Could the data below be copied exactly, minus the pictures?

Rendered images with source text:
===============

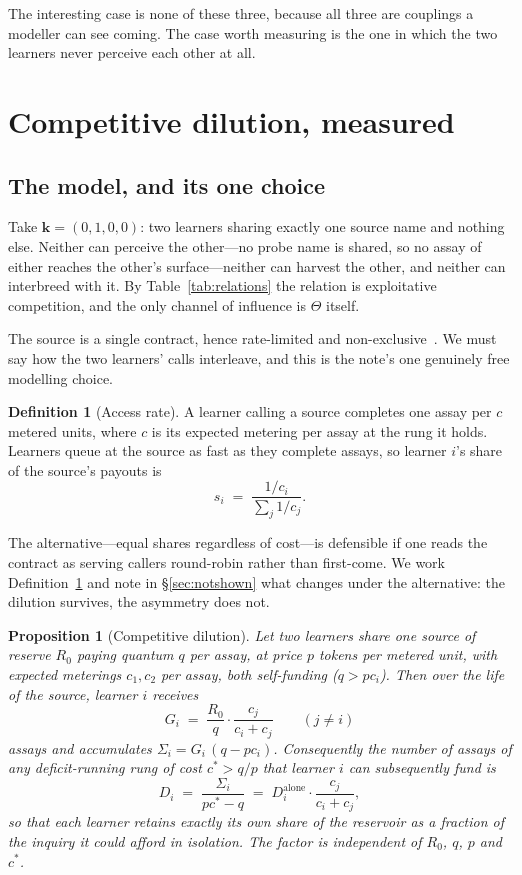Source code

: \documentclass[11pt,a4paper]{article}
\theoremstyle{plain}
\newtheorem{proposition}[theorem]{Proposition}
\theoremstyle{definition}
\newtheorem{definition}[theorem]{Definition}
\theoremstyle{remark}
\begin{document}
The interesting case is none of these three, because all three are couplings a modeller can see
coming. The case worth measuring is the one in which the two learners never perceive each other
at all.

\section{Competitive dilution, measured}\label{sec:dilution}

\subsection{The model, and its one choice}

Take $\mathbf{k} = (0,1,0,0)$: two learners sharing exactly one source name and nothing else.
Neither can perceive the other---no probe name is shared, so no assay of either reaches the
other's surface---neither can harvest the other, and neither can interbreed with it. By
Table~\ref{tab:relations} the relation is exploitative competition, and the only channel of
influence is $\Theta$ itself.

The source is a single contract, hence rate-limited and non-exclusive~\cite[Def.~39]{scientist}.
We must say how the two learners' calls interleave, and this is the note's one genuinely free
modelling choice.

\begin{definition}[Access rate]\label{def:rate}
A learner calling a source completes one assay per $c$ metered units, where $c$ is its expected
metering per assay at the rung it holds. Learners queue at the source as fast as they complete
assays, so learner $i$'s share of the source's payouts is
\[
  s_i \;=\; \frac{1/c_i}{\sum_j 1/c_j}.
\]
\end{definition}

The alternative---equal shares regardless of cost---is defensible if one reads the contract as
serving callers round-robin rather than first-come. We work Definition~\ref{def:rate} and note in
\S\ref{sec:notshown} what changes under the alternative: the dilution survives, the asymmetry
does not.

\begin{proposition}[Competitive dilution]\label{prop:dilution}
Let two learners share one source of reserve $R_0$ paying quantum $q$ per assay, at price $p$
tokens per metered unit, with expected meterings $c_1, c_2$ per assay, both self-funding
($q > p c_i$). Then over the life of the source, learner $i$ receives
\[
  G_i \;=\; \frac{R_0}{q}\cdot \frac{c_{j}}{c_i + c_{j}} \qquad (j \neq i)
\]
assays and accumulates $\Sigma_i = G_i\,(q - p c_i)$. Consequently the number of assays of any
deficit-running rung of cost $c^\ast > q/p$ that learner $i$ can subsequently fund is
\[
  D_i \;=\; \frac{\Sigma_i}{p c^\ast - q}
  \;=\; D_i^{\text{alone}} \cdot \frac{c_{j}}{c_i + c_{j}} ,
\]
so that \emph{each learner retains exactly its own share of the reservoir as a fraction of the
inquiry it could afford in isolation}. The factor is independent of $R_0$, $q$, $p$ and $c^\ast$.
\end{proposition}
\end{document}
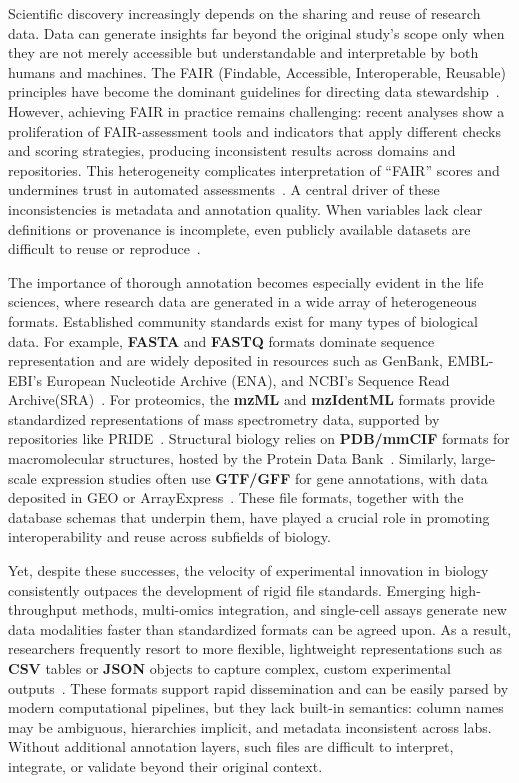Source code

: \documentclass{jib}
\begin{document}
Scientific discovery increasingly depends on the sharing and reuse of research data. Data can generate insights far beyond the original study's scope only when they are not merely accessible but understandable and interpretable by both humans and machines. The FAIR (Findable, Accessible, Interoperable, Reusable) principles have become the dominant guidelines for directing data stewardship~\cite{wilkinson2016fair}. However, achieving FAIR in practice remains challenging: recent analyses show a proliferation of FAIR-assessment tools and indicators that apply different checks and scoring strategies, producing inconsistent results across domains and repositories. This heterogeneity complicates interpretation of “FAIR” scores and undermines trust in automated assessments~\cite{candela2024fair,krans2022automated}. A central driver of these inconsistencies is metadata and annotation quality. When variables lack clear definitions or provenance is incomplete, even publicly available datasets are difficult to reuse or reproduce~\cite{leipzig2021role}. 

The importance of thorough annotation becomes especially evident in the life sciences, where research data are generated in a wide array of heterogeneous formats. Established community standards exist for many types of biological data. For example, \textbf{FASTA} and \textbf{FASTQ} formats dominate sequence representation and are widely deposited in resources such as GenBank, EMBL-EBI’s European Nucleotide Archive (ENA), and NCBI's Sequence Read Archive(SRA)~\cite{cock2010fastq,sayers2024genbank,yuan2024ena,kodama2012sra}. For proteomics, the \textbf{mzML} and \textbf{mzIdentML} formats provide standardized representations of mass spectrometry data, supported by repositories like PRIDE~\cite{perezriverol2025pride}. Structural biology relies on \textbf{PDB/mmCIF} formats for macromolecular structures, hosted by the Protein Data Bank~\cite{wwpdb2019pdb}. Similarly, large-scale expression studies often use \textbf{GTF/GFF} for gene annotations, with data deposited in GEO or ArrayExpress~\cite{barrett2013geo,athar2019arrayexpress}. These file formats, together with the database schemas that underpin them, have played a crucial role in promoting interoperability and reuse across subfields of biology.

Yet, despite these successes, the velocity of experimental innovation in biology consistently outpaces the development of rigid file standards. Emerging high-throughput methods, multi-omics integration, and single-cell assays generate new data modalities faster than standardized formats can be agreed upon. As a result, researchers frequently resort to more flexible, lightweight representations such as \textbf{CSV} tables or \textbf{JSON} objects to capture complex, custom experimental outputs~\cite{tyanova2016maxquant, ewels2016multiqc}. These formats support rapid dissemination and can be easily parsed by modern computational pipelines, but they lack built-in semantics: column names may be ambiguous, hierarchies implicit, and metadata inconsistent across labs. Without additional annotation layers, such files are difficult to interpret, integrate, or validate beyond their original context.  
\end{document}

===============

→ RESPONSE TO THIS EXERCISE:
Source code

: \documentclass[11pt,a4paper]{article}
\theoremstyle{plain}
\newtheorem{proposition}[theorem]{Proposition}
\theoremstyle{definition}
\newtheorem{definition}[theorem]{Definition}
\theoremstyle{remark}
\begin{document}
The interesting case is none of these three, because all three are couplings a modeller can see
coming. The case worth measuring is the one in which the two learners never perceive each other
at all.

\section{Competitive dilution, measured}\label{sec:dilution}

\subsection{The model, and its one choice}

Take $\mathbf{k} = (0,1,0,0)$: two learners sharing exactly one source name and nothing else.
Neither can perceive the other---no probe name is shared, so no assay of either reaches the
other's surface---neither can harvest the other, and neither can interbreed with it. By
Table~\ref{tab:relations} the relation is exploitative competition, and the only channel of
influence is $\Theta$ itself.

The source is a single contract, hence rate-limited and non-exclusive~\cite[Def.~39]{scientist}.
We must say how the two learners' calls interleave, and this is the note's one genuinely free
modelling choice.

\begin{definition}[Access rate]\label{def:rate}
A learner calling a source completes one assay per $c$ metered units, where $c$ is its expected
metering per assay at the rung it holds. Learners queue at the source as fast as they complete
assays, so learner $i$'s share of the source's payouts is
\[
  s_i \;=\; \frac{1/c_i}{\sum_j 1/c_j}.
\]
\end{definition}

The alternative---equal shares regardless of cost---is defensible if one reads the contract as
serving callers round-robin rather than first-come. We work Definition~\ref{def:rate} and note in
\S\ref{sec:notshown} what changes under the alternative: the dilution survives, the asymmetry
does not.

\begin{proposition}[Competitive dilution]\label{prop:dilution}
Let two learners share one source of reserve $R_0$ paying quantum $q$ per assay, at price $p$
tokens per metered unit, with expected meterings $c_1, c_2$ per assay, both self-funding
($q > p c_i$). Then over the life of the source, learner $i$ receives
\[
  G_i \;=\; \frac{R_0}{q}\cdot \frac{c_{j}}{c_i + c_{j}} \qquad (j \neq i)
\]
assays and accumulates $\Sigma_i = G_i\,(q - p c_i)$. Consequently the number of assays of any
deficit-running rung of cost $c^\ast > q/p$ that learner $i$ can subsequently fund is
\[
  D_i \;=\; \frac{\Sigma_i}{p c^\ast - q}
  \;=\; D_i^{\text{alone}} \cdot \frac{c_{j}}{c_i + c_{j}} ,
\]
so that \emph{each learner retains exactly its own share of the reservoir as a fraction of the
inquiry it could afford in isolation}. The factor is independent of $R_0$, $q$, $p$ and $c^\ast$.
\end{proposition}
\end{document}
Source code

: \documentclass{jib}
\begin{document}
Scientific discovery increasingly depends on the sharing and reuse of research data. Data can generate insights far beyond the original study's scope only when they are not merely accessible but understandable and interpretable by both humans and machines. The FAIR (Findable, Accessible, Interoperable, Reusable) principles have become the dominant guidelines for directing data stewardship~\cite{wilkinson2016fair}. However, achieving FAIR in practice remains challenging: recent analyses show a proliferation of FAIR-assessment tools and indicators that apply different checks and scoring strategies, producing inconsistent results across domains and repositories. This heterogeneity complicates interpretation of “FAIR” scores and undermines trust in automated assessments~\cite{candela2024fair,krans2022automated}. A central driver of these inconsistencies is metadata and annotation quality. When variables lack clear definitions or provenance is incomplete, even publicly available datasets are difficult to reuse or reproduce~\cite{leipzig2021role}. 

The importance of thorough annotation becomes especially evident in the life sciences, where research data are generated in a wide array of heterogeneous formats. Established community standards exist for many types of biological data. For example, \textbf{FASTA} and \textbf{FASTQ} formats dominate sequence representation and are widely deposited in resources such as GenBank, EMBL-EBI’s European Nucleotide Archive (ENA), and NCBI's Sequence Read Archive(SRA)~\cite{cock2010fastq,sayers2024genbank,yuan2024ena,kodama2012sra}. For proteomics, the \textbf{mzML} and \textbf{mzIdentML} formats provide standardized representations of mass spectrometry data, supported by repositories like PRIDE~\cite{perezriverol2025pride}. Structural biology relies on \textbf{PDB/mmCIF} formats for macromolecular structures, hosted by the Protein Data Bank~\cite{wwpdb2019pdb}. Similarly, large-scale expression studies often use \textbf{GTF/GFF} for gene annotations, with data deposited in GEO or ArrayExpress~\cite{barrett2013geo,athar2019arrayexpress}. These file formats, together with the database schemas that underpin them, have played a crucial role in promoting interoperability and reuse across subfields of biology.

Yet, despite these successes, the velocity of experimental innovation in biology consistently outpaces the development of rigid file standards. Emerging high-throughput methods, multi-omics integration, and single-cell assays generate new data modalities faster than standardized formats can be agreed upon. As a result, researchers frequently resort to more flexible, lightweight representations such as \textbf{CSV} tables or \textbf{JSON} objects to capture complex, custom experimental outputs~\cite{tyanova2016maxquant, ewels2016multiqc}. These formats support rapid dissemination and can be easily parsed by modern computational pipelines, but they lack built-in semantics: column names may be ambiguous, hierarchies implicit, and metadata inconsistent across labs. Without additional annotation layers, such files are difficult to interpret, integrate, or validate beyond their original context.  
\end{document}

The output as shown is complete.